One expects the Lord Mayor of London to bang the drum for the City. The present incumbent Michael Mainelli is, one fears, caught up in some kind of Remainer doom loop.

He tells the Reuters news agency that ‘Brexit was a disaster’ which cost the City 40,000 jobs. 

He suggests that Dublin has gained 10,000 jobs and other beneficiaries include Milan, Paris and Amsterdam.

Perpetual gloom: The Lord Mayor of London Michael Mainelli (pictured) has announced to the world that 'Brexit was a disaster' which cost the City 40,000 jobs

Perpetual gloom: The Lord Mayor of London Michael Mainelli (pictured) has announced to the world that ‘Brexit was a disaster’ which cost the City 40,000 jobs

This is not quite the message of hope which the Government was seeking to send out around the globe when it entertained the great names of business and finance at the Guildhall earlier this week.

Mainelli’s home-made calculations are at variance with consultants at audit firm EY which has been tracking Square Mile jobs since Brexit. It estimated 7,000 job departures in 2022.

The most recent ‘Global City’ report by HM Treasury and the City of London described the Square Mile as an ‘engine room’ driving UK growth and employing more than 1.1m people in financial services across the country. 

If professional services such as law and accounting are included, the number climbs to 2.5m. It may well be that jobs did go as a result of Brexit. Banks had to establish European outlets for regulatory reasons. 

But JP Morgan, Goldman Sachs and the like – with their towering offices – appear as committed to the City as ever.

The Lord Mayor doesn’t recognise that for every job that may have moved, there are new ones at fintech start-ups. Britain is leading an online revolution.

The biggest danger to the City is not Brexit but the threat of taxes on pensions and wealth creation in the Budget.

Safe houses

As a schoolboy growing up on a farm, a great excitement was being asked by a contractor to sit beside him on top of a combine harvester, which had no cabin, with the huge cutting blades whirring below. 

This was doubtless dangerous, and rightly couldn’t happen today in the age of health and safety.

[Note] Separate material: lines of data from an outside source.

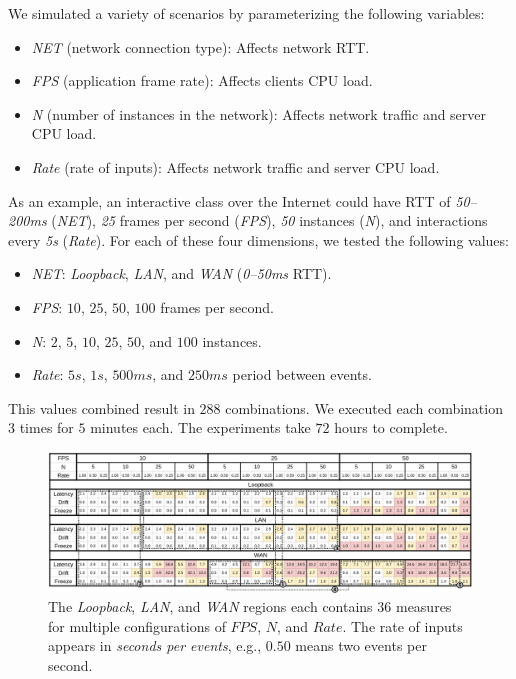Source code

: \documentclass[sigplan,screen]{acmart}
\begin{document}
We simulated a variety of scenarios by parameterizing the following variables:
%
\begin{itemize}
\item \emph{NET} (network connection type):
    Affects network RTT.
\item \emph{FPS} (application frame rate):
    Affects clients CPU load.
\item \emph{N} (number of instances in the network):
    Affects network traffic and server CPU load.
\item \emph{Rate} (rate of inputs):
    Affects network traffic and server CPU load.
\end{itemize}
%

As an example, an interactive class over the Internet could have
    RTT of \emph{50--200ms} (\emph{NET}),
    \emph{25} frames per second (\emph{FPS}),
    \emph{50} instances (\emph{N}),
    and interactions every \emph{5s} (\emph{Rate}).
%
For each of these four dimensions, we tested the following values:
%
\begin{itemize}
\item \emph{NET}: \emph{Loopback}, \emph{LAN}, and \emph{WAN} (\emph{0--50ms} RTT).
\item \emph{FPS}: $10$, $25$, $50$, $100$ frames per second.     %
\item \emph{N}: $2$, $5$, $10$, $25$, $50$, and $100$ instances. %
\item \emph{Rate}: $5s$, $1s$, $500ms$, and $250ms$ period between events.
\end{itemize}                                                    %
%
This values combined result in $288$ combinations.
We executed each combination $3$ times for $5$ minutes each.
The experiments take $72$ hours to complete.

\begin{figure}[t]
  \centering
  \includegraphics[width=\linewidth]{table2}
  \caption{
    \label{fig.table}
    The \emph{Loopback}, \emph{LAN}, and \emph{WAN} regions each contains $36$
    measures for multiple configurations of $FPS$, $N$, and $Rate$.
    The rate of inputs appears in \emph{seconds per events}, e.g., $0.50$ means
    two events per second.
  }
\end{figure}
\end{document}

One couldn’t but think of this when Keir Starmer told the Government’s investment summit this week that he plans to slash red tape and ‘rip out the bureaucracy which blocks investment’. 

Labour’s gung-ho approach to bulldozing planning laws to build more houses and infrastructure has huge downsides.

A recent letter received from a FTSE 100 chief executive quotes a surveyor in his home area of Sussex as saying: ‘I don’t care what happens to residents when they move into a house [referring to a lack of infrastructure]. 

My job is to sell the dream to the developer.’ That housebuilder happens to be Redrow.

In a world where planning decisions are taken on high, overriding local interests, a lack of suitable roads, sewage systems, schools and GP services are lost in the wash.

All this might seem like middle-class complaints over the despoiling of the countryside around them. 

However, poor planning decisions are not confined to the better-off. In Runcorn an incinerator built by KKR-owned Viridor is paying compensation to residents after an energy-from-waste plant allegedly plagued nearby homes with smells, noise and rat infestation.

Analysis by the BBC found that giant incinerators are the dirtiest way that Britain generates electricity. Many of these plants, which process half of the rubbish from UK homes, are located in less well-off neighbourhoods. 

How much worse it will be if planning decisions are imposed on high without due process for local residents.

Bureaucracy is bad. But some red tape protecting the safety and wellbeing of the nation is there for a reason.

Second Advent

Advent, the private equity conqueror of UK defence innovators Cobham and Ultra Electronics, has set its sights on Tate & Lyle. 

The food ingredients group may no longer be in sugar, but has a long history in London Docklands dating back to the 19th century.

Several UK-listed companies – including Direct Line and Currys – have demonstrated this year that there is no obligation to bow down to predators and sacrifice their independence and future growth plans.

T&L’s board, headed by David Hearn, should tell Advent to take a hike.